Assigned task — Starting at the line containing "The table below" and ending at the line containing "This file contains various token-related", transcribe the listing below exactly. Keep both end lines, skip the pictures, and copy nothing else.

Data —
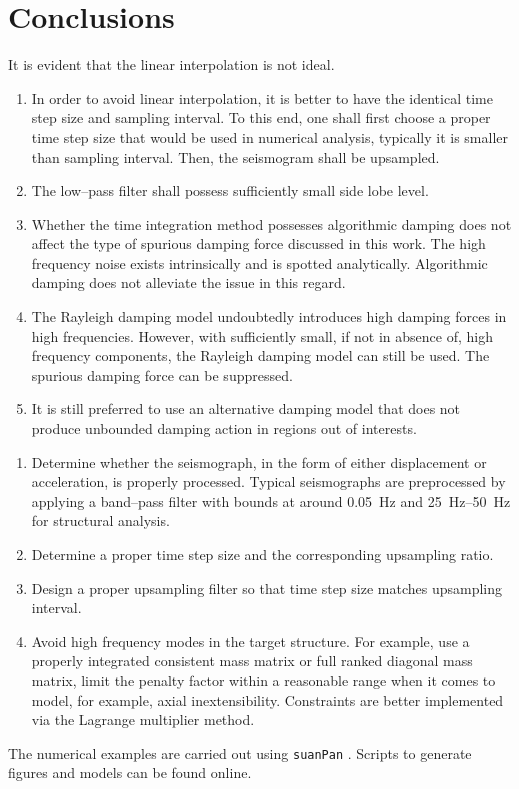 \section{Conclusions}
It is evident that the linear interpolation is not ideal.
\begin{enumerate}
\item In order to avoid linear interpolation, it is better to have the identical time step size and sampling interval. To this end, one shall first choose a proper time step size that would be used in numerical analysis, typically it is smaller than sampling interval. Then, the seismogram shall be upsampled.
\item The low--pass filter shall possess sufficiently small side lobe level.
\item Whether the time integration method possesses algorithmic damping does not affect the type of spurious damping force discussed in this work. The high frequency noise exists intrinsically and is spotted analytically. Algorithmic damping does not alleviate the issue in this regard.
\item The Rayleigh damping model undoubtedly introduces high damping forces in high frequencies. However, with sufficiently small, if not in absence of, high frequency components, the Rayleigh damping model can still be used. The spurious damping force can be suppressed.
\item It is still preferred to use an alternative damping model that does not produce unbounded damping action in regions out of interests.
\end{enumerate}

\begin{enumerate}
\item Determine whether the seismograph, in the form of either displacement or acceleration, is properly processed. Typical seismographs are preprocessed by applying a band--pass filter with bounds at around \SI{0.05}{\hertz} and \SIrange{25}{50}{\hertz} for structural analysis.
\item Determine a proper time step size and the corresponding upsampling ratio.
\item Design a proper upsampling filter so that time step size matches upsampling interval.
\item Avoid high frequency modes in the target structure. For example, use a properly integrated consistent mass matrix or full ranked diagonal mass matrix, limit the penalty factor within a reasonable range when it comes to model, for example, axial inextensibility. Constraints are better implemented via the Lagrange multiplier method.
\end{enumerate}

The numerical examples are carried out using \texttt{suanPan} \citep{Chang2022}. Scripts to generate figures and models can be found online.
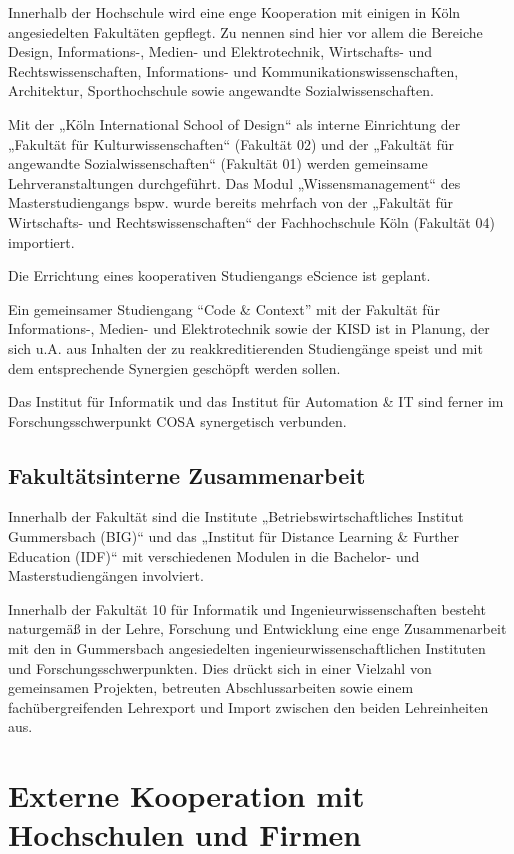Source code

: Innerhalb der Hochschule wird eine enge Kooperation mit einigen in Köln
angesiedelten Fakultäten gepflegt. Zu nennen sind hier vor allem die
Bereiche Design, Informations-, Medien- und Elektrotechnik, Wirtschafts-
und Rechtswissenschaften, Informations- und
Kommunikationswissenschaften, Architektur, Sporthochschule sowie
angewandte Sozialwissenschaften.

Mit der „Köln International School of Design`` als interne Einrichtung
der „Fakultät für Kulturwissenschaften`` (Fakultät 02) und der „Fakultät
für angewandte Sozialwissenschaften`` (Fakultät 01) werden gemeinsame
Lehrveranstaltungen durchgeführt. Das Modul „Wissensmanagement`` des
Masterstudiengangs bspw. wurde bereits mehrfach von der „Fakultät für
Wirtschafts- und Rechtswissenschaften`` der Fachhochschule Köln
(Fakultät 04) importiert.

Die Errichtung eines kooperativen Studiengangs eScience ist geplant.

Ein gemeinsamer Studiengang ``Code \& Context'' mit der Fakultät für
Informations-, Medien- und Elektrotechnik sowie der KISD ist in Planung,
der sich u.A. aus Inhalten der zu reakkreditierenden Studiengänge speist
und mit dem entsprechende Synergien geschöpft werden sollen.

Das Institut für Informatik und das Institut für Automation \& IT sind
ferner im Forschungsschwerpunkt COSA synergetisch verbunden.

\subsection{Fakultätsinterne
Zusammenarbeit}\label{fakultuxe4tsinterne-zusammenarbeit}

Innerhalb der Fakultät sind die Institute „Betriebswirtschaftliches
Institut Gummersbach (BIG)`` und das „Institut für Distance Learning \&
Further Education (IDF)`` mit verschiedenen Modulen in die Bachelor- und
Masterstudiengängen involviert.

Innerhalb der Fakultät 10 für Informatik und Ingenieurwissenschaften
besteht naturgemäß in der Lehre, Forschung und Entwicklung eine enge
Zusammenarbeit mit den in Gummersbach angesiedelten
ingenieurwissenschaftlichen Instituten und Forschungsschwerpunkten. Dies
drückt sich in einer Vielzahl von gemeinsamen Projekten, betreuten
Abschlussarbeiten sowie einem fachübergreifenden Lehrexport und Import
zwischen den beiden Lehreinheiten aus.

\section{Externe Kooperation mit Hochschulen und
Firmen}\label{externe-kooperation-mit-hochschulen-und-firmen}

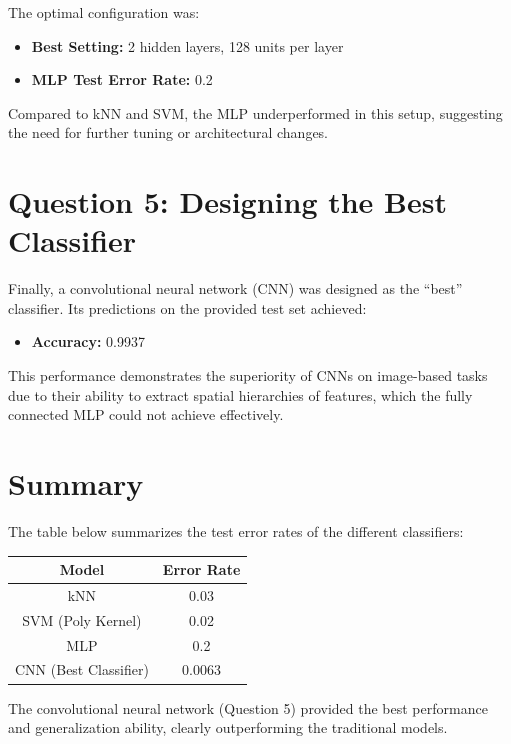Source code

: \documentclass[a4paper,12pt]{article}
\begin{document}
\noindent The optimal configuration was:

\begin{itemize}
  \item \textbf{Best Setting:} 2 hidden layers, 128 units per layer
  \item \textbf{MLP Test Error Rate:} 0.2
\end{itemize}

Compared to kNN and SVM, the MLP underperformed in this setup, suggesting the need for further tuning or architectural changes.

\section*{Question 5: Designing the Best Classifier}
Finally, a convolutional neural network (CNN) was designed as the ``best'' classifier. Its predictions on the provided test set achieved:

\begin{itemize}
  \item \textbf{Accuracy:} 0.9937
\end{itemize}

This performance demonstrates the superiority of CNNs on image-based tasks due to their ability to extract spatial hierarchies of features, which the fully connected MLP could not achieve effectively.

\section*{Summary}
The table below summarizes the test error rates of the different classifiers:

\begin{center}
\begin{tabular}{|c|c|}
\hline
\textbf{Model} & \textbf{Error Rate} \\
\hline
kNN & 0.03 \\
SVM (Poly Kernel) & 0.02 \\
MLP & 0.2 \\
CNN (Best Classifier) & 0.0063 \\
\hline
\end{tabular}
\end{center}

The convolutional neural network (Question 5) provided the best performance and generalization ability, clearly outperforming the traditional models.
\end{document}
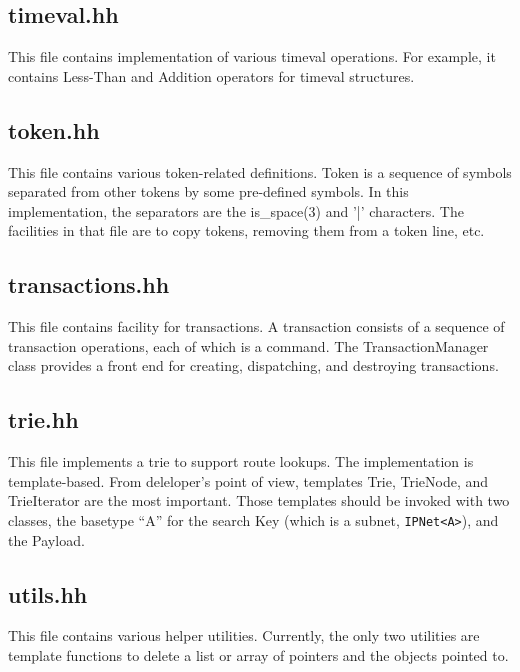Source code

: \documentclass[11pt]{article}
\begin{document}
\subsection{timeval.hh}

This file contains implementation of various timeval operations.
For example, it contains Less-Than and Addition operators for timeval
structures.


\subsection{token.hh}

This file contains various token-related definitions. Token is a
sequence of symbols separated from other tokens by some pre-defined
symbols. In this implementation, the separators are the is\_space(3) and
'|' characters.
The facilities in that file are to copy tokens, removing them from a
token line, etc.

\subsection{transactions.hh}

This file contains facility for transactions.  A transaction consists
of a sequence of transaction operations, each of which is a command.
The TransactionManager class provides a front end for creating,
dispatching, and destroying transactions.

\subsection{trie.hh}

This file implements a trie to support route lookups.
The implementation is template-based. From deleloper's point
of view, templates Trie, TrieNode, and TrieIterator
are the most important. Those templates should be invoked with two
classes, the basetype ``A'' for the search Key (which is a subnet,
\verb=IPNet<A>=), and the Payload.


\subsection{utils.hh}

This file contains various helper utilities. Currently, the only two
utilities are template functions to delete a list or array
of pointers and the objects pointed to. 
\end{document}
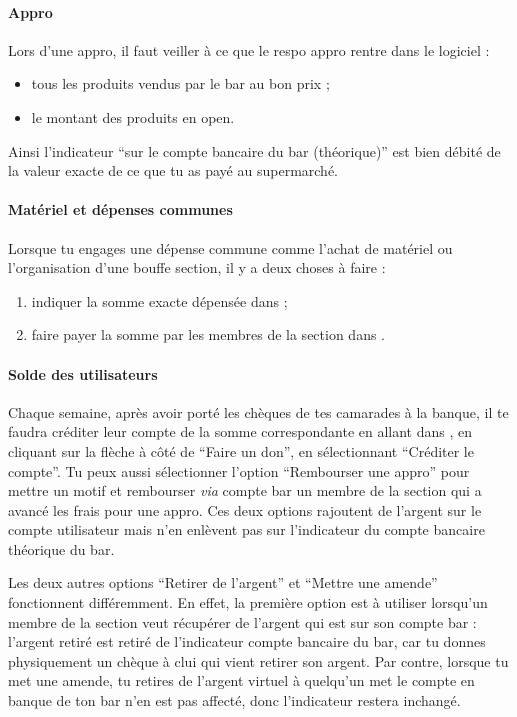 \documentclass[12pt,french]{article}
\begin{document}
\paragraph{Appro} Lors d'une appro, il faut veiller à ce que le respo appro rentre dans le logiciel :
\begin{itemize}
	\item tous les produits vendus par le bar au bon prix ;
	\item le montant des produits en open.
\end{itemize}
Ainsi l'indicateur \enquote{sur le compte bancaire du bar (théorique)}  est bien débité de la valeur exacte de ce que tu as payé au supermarché.

\paragraph{Matériel et dépenses communes} Lorsque tu engages une dépense commune comme l'achat de matériel ou l'organisation d'une bouffe section, il y a deux choses à faire :
\begin{enumerate}
	\item indiquer la somme exacte dépensée dans  ;%
	\item faire payer la somme par les membres de la section dans .
\end{enumerate}

\paragraph{Solde des utilisateurs} Chaque semaine, après avoir porté les chèques de tes camarades à la banque, il te faudra créditer leur compte de la somme correspondante en allant dans , en cliquant sur la flèche à côté de \enquote{Faire un don}, en sélectionnant \enquote{Créditer le compte}. Tu peux aussi sélectionner l'option \enquote{Rembourser une appro} pour mettre un motif et rembourser \emph{via} compte bar un membre de la section qui a avancé les frais pour une appro. Ces deux options rajoutent de l'argent sur le compte utilisateur mais n'en enlèvent pas sur l'indicateur du compte bancaire théorique du bar.

Les deux autres options \enquote{Retirer de l'argent} et \enquote{Mettre une amende} fonctionnent différemment. En effet, la première option est à utiliser lorsqu'un membre de la section veut récupérer de l'argent qui est sur son compte bar : l'argent retiré est retiré de l'indicateur compte bancaire du bar, car tu donnes physiquement un chèque à clui qui vient retirer son argent. Par contre, lorsque tu met une amende, tu retires de l'argent virtuel à quelqu'un met le compte en banque de ton bar n'en est pas affecté, donc l'indicateur restera inchangé.
\end{document}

Written reply —
The table below summarizes the test error rates of the different classifiers:

\begin{center}
\begin{tabular}{|c|c|}
\hline
\textbf{Model} & \textbf{Error Rate} \\
\hline
kNN & 0.03 \\
SVM (Poly Kernel) & 0.02 \\
MLP & 0.2 \\
CNN (Best Classifier) & 0.0063 \\
\hline
\end{tabular}
\end{center}

The convolutional neural network (Question 5) provided the best performance and generalization ability, clearly outperforming the traditional models.
\end{document}
Source code

: \documentclass[11pt]{article}
\begin{document}
\subsection{timeval.hh}

This file contains implementation of various timeval operations.
For example, it contains Less-Than and Addition operators for timeval
structures.


\subsection{token.hh}

This file contains various token-related definitions. Token is a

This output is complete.